The webSearch method sends the query from the previous step to SearXNG and returns the response in the SearchResponse struct.

func webSearch(query string) (*SearchResponse, error) {
  encodedQuery := url.QueryEscape(query)
  requestURL := fmt.Sprintf("%s?q=%s&format=json", searchBaseURL, encodedQuery)

  response, err := httpClient.Get(requestURL)
  if err != nil {
    return nil, err
  }
  defer response.Body.Close()

  var searchResponse SearchResponse
  if err := json.NewDecoder(response.Body).Decode(&searchResponse); err != nil {
    return nil, err
  }

  return &searchResponse, nil
}

main.go

Accessing SearXNG is straightforward. Send a GET request with the search query after the ?q= parameter and add &format=json to get the results in JSON format.

buildSearchContext ¶

This is the method where the application extracts the text from the top 3 search results. It uses go-readability to extract the main content of the page. To speed up the process, it fetches the content concurrently.

func buildSearchContext(results []Result) string {
  var wg sync.WaitGroup
  resultChan := make(chan string, maxResults)

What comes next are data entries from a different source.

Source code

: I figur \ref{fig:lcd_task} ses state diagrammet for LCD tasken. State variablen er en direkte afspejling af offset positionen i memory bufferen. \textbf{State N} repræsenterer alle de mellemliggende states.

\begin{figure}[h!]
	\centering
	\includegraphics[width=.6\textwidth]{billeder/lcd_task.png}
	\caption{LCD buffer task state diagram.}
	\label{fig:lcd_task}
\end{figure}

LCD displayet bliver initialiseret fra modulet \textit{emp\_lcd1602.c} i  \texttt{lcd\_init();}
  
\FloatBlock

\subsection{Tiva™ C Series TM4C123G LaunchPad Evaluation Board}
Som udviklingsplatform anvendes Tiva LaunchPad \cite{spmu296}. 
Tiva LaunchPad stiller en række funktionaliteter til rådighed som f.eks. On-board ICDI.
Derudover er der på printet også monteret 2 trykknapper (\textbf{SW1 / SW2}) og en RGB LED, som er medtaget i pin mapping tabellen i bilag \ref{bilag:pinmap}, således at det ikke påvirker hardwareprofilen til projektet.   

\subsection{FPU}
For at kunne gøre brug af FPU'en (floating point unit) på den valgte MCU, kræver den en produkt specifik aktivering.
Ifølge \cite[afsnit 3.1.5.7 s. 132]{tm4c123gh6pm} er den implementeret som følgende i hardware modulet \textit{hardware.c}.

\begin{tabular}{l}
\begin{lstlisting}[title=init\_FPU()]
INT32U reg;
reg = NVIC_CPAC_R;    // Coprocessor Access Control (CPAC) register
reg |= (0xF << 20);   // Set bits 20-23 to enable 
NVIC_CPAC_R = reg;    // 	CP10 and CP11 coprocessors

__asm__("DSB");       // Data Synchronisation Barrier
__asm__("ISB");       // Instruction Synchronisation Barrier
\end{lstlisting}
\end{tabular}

  for i, result := range results {
    if i >= maxResults {
      break
    }

    wg.Add(1)
    go func(result Result) {
      defer wg.Done()
      content, err := fetchTextContent(result.URL)
      if err != nil {
        log.Printf("Error fetching content for URL %s: %v", result.URL, err)
        return
      }
      resultChan <- fmt.Sprintf("%s\n%s\n\n", result.URL, content)
    }(result)
  }

  wg.Wait()
  close(resultChan)

  var contextSB strings.Builder
  for res := range resultChan {
    contextSB.WriteString(res)
  }
  return contextSB.String()
}

func fetchTextContent(url string) (string, error) {
  fmt.Println("Fetching content for URL:", url)
  article, err := readability.FromURL(url, 30*time.Second)
  if err != nil {
    return "", err
  }
  return article.TextContent, nil
}

main.go

getAnswer ¶

The final piece of the puzzle is the getAnswer method. This method sends the user question and the context to the LLM and returns the answer.

func getAnswer(client *api.Client, query, context string) string {
  messages := []api.Message{
    {
      Role: "user",
      Content: fmt.Sprintf("%s\n\nOnly return answer based on the context. "+
        "If you don't know return I don't know:\n###%s\n###", query, context),
    },
  }

  return executeChat(client, messages)
}

main.go

Demo ¶

Now, we can run the program and see if it works. The program should return the answer to the user's question.

go run .

The output looks like this:

Query: Puzzle World Championship 2024 winner
Fetching content for URL: https://www.worldjigsawpuzzle.org/wjpc/2024/individual/final
Fetching content for URL: https://www.worldjigsawpuzzle.org/
Fetching content for URL: https://en.wikipedia.org/wiki/2024_World_Jigsaw_Puzzle_Championship
Based on the provided information, Kristin Thuv from Norway won the Individual event of the 2024 World Jigsaw Puzzle Championship with a time of 00:37:58.

After "Query:", we see the reformulated search query. Then, it lists the 3 URLs from which the program extracted the text. The last line shows the answer from the LLM to the user question.

Conclusion ¶

We have seen how we can leverage a web search engine to provide context to a large language model, how we can run an LLM locally with Ollama, and how we can interact with the LLM from a Go program.

It has shown how easy it is to build a simple example to leverage a retrieval augmented generation (RAG) workflow to get answers to questions not in the LLM training data.